WORK REQUEST » Please write out each entry exactly as it appears.

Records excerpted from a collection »
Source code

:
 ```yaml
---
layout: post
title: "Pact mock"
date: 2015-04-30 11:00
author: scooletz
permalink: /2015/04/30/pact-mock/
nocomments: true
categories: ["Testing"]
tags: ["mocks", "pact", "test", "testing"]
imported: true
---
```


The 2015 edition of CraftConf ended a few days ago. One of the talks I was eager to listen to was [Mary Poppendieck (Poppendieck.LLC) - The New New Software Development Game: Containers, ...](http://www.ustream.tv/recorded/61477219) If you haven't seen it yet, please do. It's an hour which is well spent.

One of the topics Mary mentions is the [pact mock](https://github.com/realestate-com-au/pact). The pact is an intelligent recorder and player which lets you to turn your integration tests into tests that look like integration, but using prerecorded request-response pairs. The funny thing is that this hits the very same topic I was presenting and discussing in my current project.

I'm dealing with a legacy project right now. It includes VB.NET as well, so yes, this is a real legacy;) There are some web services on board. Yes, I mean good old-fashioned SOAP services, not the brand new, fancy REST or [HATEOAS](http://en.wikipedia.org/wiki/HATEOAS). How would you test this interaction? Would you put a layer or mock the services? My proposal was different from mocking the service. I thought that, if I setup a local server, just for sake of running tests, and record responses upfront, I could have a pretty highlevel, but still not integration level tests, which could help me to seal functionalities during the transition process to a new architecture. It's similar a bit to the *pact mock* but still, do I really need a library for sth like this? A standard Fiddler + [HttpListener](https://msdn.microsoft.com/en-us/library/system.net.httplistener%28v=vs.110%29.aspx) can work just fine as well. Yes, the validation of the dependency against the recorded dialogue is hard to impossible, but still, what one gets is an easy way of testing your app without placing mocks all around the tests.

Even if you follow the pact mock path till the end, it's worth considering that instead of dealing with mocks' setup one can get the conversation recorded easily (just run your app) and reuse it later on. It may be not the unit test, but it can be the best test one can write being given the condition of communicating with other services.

ANSWER BELOW »
Source code

:
 ```yaml
---
layout: post
title: "Pact mock"
date: 2015-04-30 11:00
author: scooletz
permalink: /2015/04/30/pact-mock/
nocomments: true
categories: ["Testing"]
tags: ["mocks", "pact", "test", "testing"]
imported: true
---
```


The 2015 edition of CraftConf ended a few days ago. One of the talks I was eager to listen to was [Mary Poppendieck (Poppendieck.LLC) - The New New Software Development Game: Containers, ...](http://www.ustream.tv/recorded/61477219) If you haven't seen it yet, please do. It's an hour which is well spent.

One of the topics Mary mentions is the [pact mock](https://github.com/realestate-com-au/pact). The pact is an intelligent recorder and player which lets you to turn your integration tests into tests that look like integration, but using prerecorded request-response pairs. The funny thing is that this hits the very same topic I was presenting and discussing in my current project.

I'm dealing with a legacy project right now. It includes VB.NET as well, so yes, this is a real legacy;) There are some web services on board. Yes, I mean good old-fashioned SOAP services, not the brand new, fancy REST or [HATEOAS](http://en.wikipedia.org/wiki/HATEOAS). How would you test this interaction? Would you put a layer or mock the services? My proposal was different from mocking the service. I thought that, if I setup a local server, just for sake of running tests, and record responses upfront, I could have a pretty highlevel, but still not integration level tests, which could help me to seal functionalities during the transition process to a new architecture. It's similar a bit to the *pact mock* but still, do I really need a library for sth like this? A standard Fiddler + [HttpListener](https://msdn.microsoft.com/en-us/library/system.net.httplistener%28v=vs.110%29.aspx) can work just fine as well. Yes, the validation of the dependency against the recorded dialogue is hard to impossible, but still, what one gets is an easy way of testing your app without placing mocks all around the tests.

Even if you follow the pact mock path till the end, it's worth considering that instead of dealing with mocks' setup one can get the conversation recorded easily (just run your app) and reuse it later on. It may be not the unit test, but it can be the best test one can write being given the condition of communicating with other services.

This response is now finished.